What struck me most in the speeches delivered by the Minister of Finance and the Central Bank Governor during the annual dinner of the was that they could easily have been interchanged. Both gentlemen would have felt comfortable with the other’s thoughts and suggestions. Economics through and through. No politics.

What’s more fascinating, at least in the eyes of someone with my beliefs, both speeches were mainly Keynesian in their approach towards a continuing improvement in Malta’s economic management: fiscal sustainability, wider diversification of economic activities, narrowing of the banks’ excessive operating margins in order to foster further growth in the volume of business credit especially to SMEs, the creation of a Development Bank, and, not least, the Financial Stability Board whose very name is itself indicative of Keynesian teachings.

Malta is fortunate that it does not have any extreme far-right movement faithful only to supply-side economics whatever the global, European or national circumstances. Like, for instance, the ‘Young Guns’ budding movement in America which is busy inside the Republican Party, intent on stamping out stridently what they describe in their manifesto as Keynes’ nefarious influence on the Obama administration “with its evils of Keynesian activism and exponents”.

They hanker after a return to the late 1970s – mid-1980s when Reaganomics and Thatcherism preached that more investment and work resulted from cutting taxes than via government anti-cyclical short-run budgetary intervention. In effect, a return to the neo-classical laissez-faire doctrine which Keynes managed so well to discredit throughout all his active life spanning over three decades. Probably also the most consistent of all his beliefs and teachings.

Exactly 90 years ago Keynes published his fifth book, A Tract on Monetary Reform, which I found so fascinating as to prefer it even to his masterpiece 13 years later, The General Theory of Employment, Interest and Money, by far the most influential on world statesmen in the most difficult times of all economic history. It also coincided with ’s first Labour government led by Ramsay MacDonald with the support of the Liberals whom Keynes inspired and worked for.

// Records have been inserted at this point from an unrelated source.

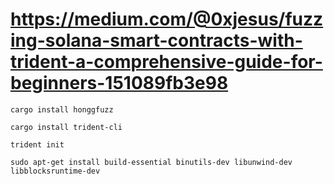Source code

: # https://medium.com/@0xjesus/fuzzing-solana-smart-contracts-with-trident-a-comprehensive-guide-for-beginners-151089fb3e98

`cargo install honggfuzz`

`cargo install trident-cli`

`trident init`

`sudo apt-get install build-essential binutils-dev libunwind-dev libblocksruntime-dev`
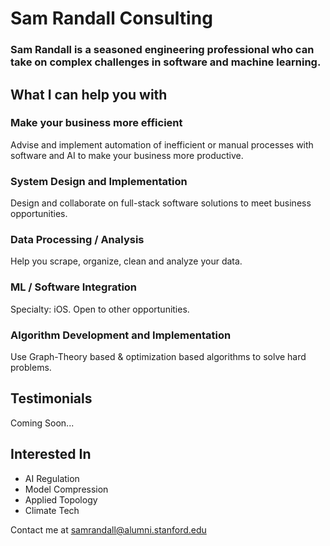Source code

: # Sam Randall Consulting
### Sam Randall is a seasoned engineering professional who can take on complex challenges in software and machine learning.

## What I can help you with
### Make your business more efficient

Advise and implement automation of inefficient or manual processes with software and AI to make your business more productive.


### System Design and Implementation
Design and collaborate on full-stack software solutions to meet business opportunities.
### Data Processing / Analysis
Help you scrape, organize, clean and analyze your data.
### ML / Software Integration
Specialty: iOS. Open to other opportunities.
### Algorithm Development and Implementation
Use Graph-Theory based & optimization based algorithms to solve hard problems.

## Testimonials

Coming Soon...

## Interested In
- AI Regulation
- Model Compression
- Applied Topology
- Climate Tech

Contact me at samrandall@alumni.stanford.edu



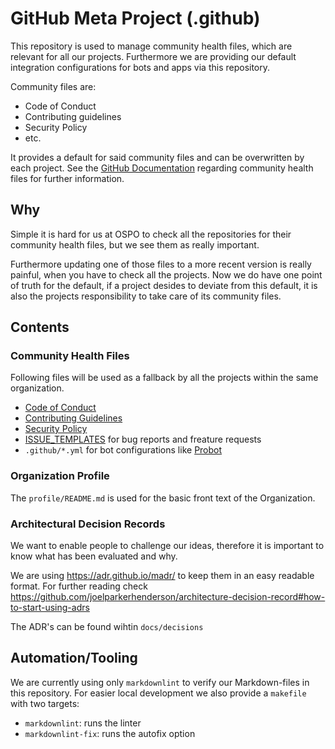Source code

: # GitHub Meta Project (.github)

This repository is used to manage community health files, which are relevant for all our projects.
Furthermore we are providing our default integration configurations for bots and apps via this repository.

Community files are:

- Code of Conduct
- Contributing guidelines
- Security Policy
- etc.

It provides a default for said community files and can be overwritten by each project. See the [GitHub Documentation](https://docs.github.com/en/communities/setting-up-your-project-for-healthy-contributions/creating-a-default-community-health-file) regarding community health files for further information.

## Why

Simple it is hard for us at OSPO to check all the repositories for their community health files, but we see them as really important.

Furthermore updating one of those files to a more recent version is really painful, when you have to check all the projects.
Now we do have one point of truth for the default, if a project desides to deviate from this default, it is also the projects responsibility to take care of its community files.

## Contents

### Community Health Files

Following files will be used as a fallback by all the projects within the same organization.

- [Code of Conduct](CODE_OF_CONDUCT.md)
- [Contributing Guidelines](CONTRIBUTING.md)
- [Security Policy](SECURITY.md)
- [ISSUE_TEMPLATES](ISSUE_TEMPLATES/) for bug reports and freature requests
- `.github/*.yml` for bot configurations like [Probot](https://probot.github.io/docs/best-practices/#store-configuration-in-the-repository)

### Organization Profile

The `profile/README.md` is used for the basic front text of the Organization.

### Architectural Decision Records

We want to enable people to challenge our ideas, therefore it is important to know what has been evaluated and why.

We are using <https://adr.github.io/madr/> to keep them in an easy readable format.
For further reading check <https://github.com/joelparkerhenderson/architecture-decision-record#how-to-start-using-adrs>

The ADR's can be found wihtin `docs/decisions`

## Automation/Tooling

We are currently using only `markdownlint` to verify our Markdown-files in this repository.
For easier local development we also provide a `makefile` with two targets:

- `markdownlint`: runs the linter
- `markdownlint-fix`: runs the autofix option

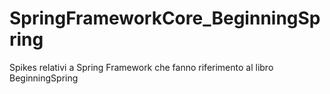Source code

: # SpringFrameworkCore_BeginningSpring
Spikes relativi a Spring Framework che fanno riferimento al libro BeginningSpring
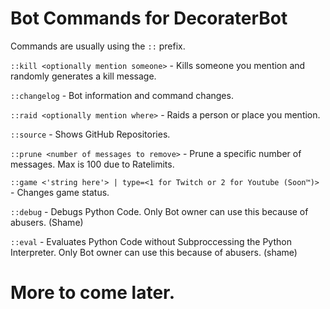 # Bot Commands for DecoraterBot

Commands are usually using the `::` prefix.

``::kill <optionally mention someone>`` - Kills someone you mention and randomly generates a kill message.

``::changelog`` - Bot information and command changes.

``::raid <optionally mention where>`` - Raids a person or place you mention.

``::source`` - Shows GitHub Repositories.

``::prune <number of messages to remove>`` - Prune a specific number of messages. Max is 100 due to Ratelimits.

``::game <'string here'> | type=<1 for Twitch or 2 for Youtube (Soon™)>`` - Changes game status.

``::debug`` - Debugs Python Code. Only Bot owner can use this because of abusers. (Shame)

``::eval`` - Evaluates Python Code without Subproccessing the Python Interpreter. Only Bot owner can use this because of abusers. (shame)

# More to come later.
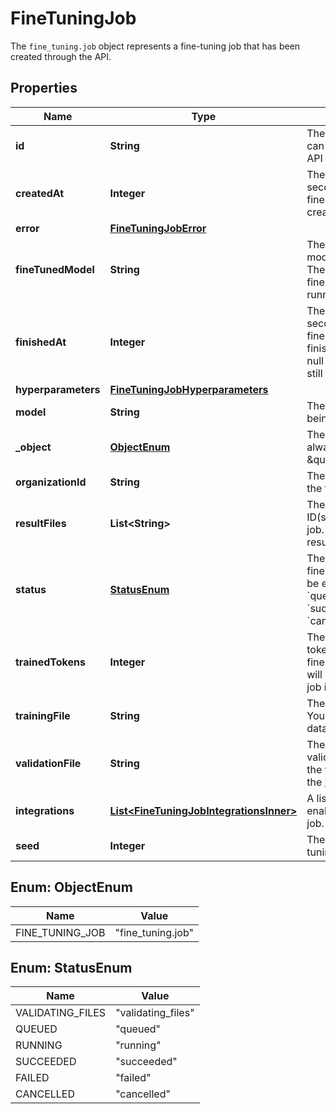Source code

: 

# FineTuningJob

The `fine_tuning.job` object represents a fine-tuning job that has been created through the API. 

## Properties

| Name | Type | Description | Notes |
|------------ | ------------- | ------------- | -------------|
|**id** | **String** | The object identifier, which can be referenced in the API endpoints. |  |
|**createdAt** | **Integer** | The Unix timestamp (in seconds) for when the fine-tuning job was created. |  |
|**error** | [**FineTuningJobError**](FineTuningJobError.md) |  |  |
|**fineTunedModel** | **String** | The name of the fine-tuned model that is being created. The value will be null if the fine-tuning job is still running. |  |
|**finishedAt** | **Integer** | The Unix timestamp (in seconds) for when the fine-tuning job was finished. The value will be null if the fine-tuning job is still running. |  |
|**hyperparameters** | [**FineTuningJobHyperparameters**](FineTuningJobHyperparameters.md) |  |  |
|**model** | **String** | The base model that is being fine-tuned. |  |
|**_object** | [**ObjectEnum**](#ObjectEnum) | The object type, which is always \&quot;fine_tuning.job\&quot;. |  |
|**organizationId** | **String** | The organization that owns the fine-tuning job. |  |
|**resultFiles** | **List&lt;String&gt;** | The compiled results file ID(s) for the fine-tuning job. You can retrieve the results with the [Files API](/docs/api-reference/files/retrieve-contents). |  |
|**status** | [**StatusEnum**](#StatusEnum) | The current status of the fine-tuning job, which can be either &#x60;validating_files&#x60;, &#x60;queued&#x60;, &#x60;running&#x60;, &#x60;succeeded&#x60;, &#x60;failed&#x60;, or &#x60;cancelled&#x60;. |  |
|**trainedTokens** | **Integer** | The total number of billable tokens processed by this fine-tuning job. The value will be null if the fine-tuning job is still running. |  |
|**trainingFile** | **String** | The file ID used for training. You can retrieve the training data with the [Files API](/docs/api-reference/files/retrieve-contents). |  |
|**validationFile** | **String** | The file ID used for validation. You can retrieve the validation results with the [Files API](/docs/api-reference/files/retrieve-contents). |  |
|**integrations** | [**List&lt;FineTuningJobIntegrationsInner&gt;**](FineTuningJobIntegrationsInner.md) | A list of integrations to enable for this fine-tuning job. |  [optional] |
|**seed** | **Integer** | The seed used for the fine-tuning job. |  |



## Enum: ObjectEnum

| Name | Value |
|---- | -----|
| FINE_TUNING_JOB | &quot;fine_tuning.job&quot; |



## Enum: StatusEnum

| Name | Value |
|---- | -----|
| VALIDATING_FILES | &quot;validating_files&quot; |
| QUEUED | &quot;queued&quot; |
| RUNNING | &quot;running&quot; |
| SUCCEEDED | &quot;succeeded&quot; |
| FAILED | &quot;failed&quot; |
| CANCELLED | &quot;cancelled&quot; |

That is why I consider it fitting now to pay a little tribute to the world’s greatest economist of all times. The ‘Tract’ makes for sparkling reading, though rather badly organised by his standards. It is a brilliant attack on the deflation policies adopted by nearly all governments in the wake of the first World War.

Both speeches were mainly Keynesian in their approach towards a continuing improvement in Malta’s economic management

Keynes brought out vividly the importance of stabilising prices, not through controlling the ‘supply’ of money as advocated by the monetarists, but by stabilising its ‘demand’ for business purposes. In fact, the ‘Tract’ is considered as Keynes’ scientific breakthrough for better understanding the theory of money, particularly the role of banks in creating much-needed credit, but always under the control of a central bank.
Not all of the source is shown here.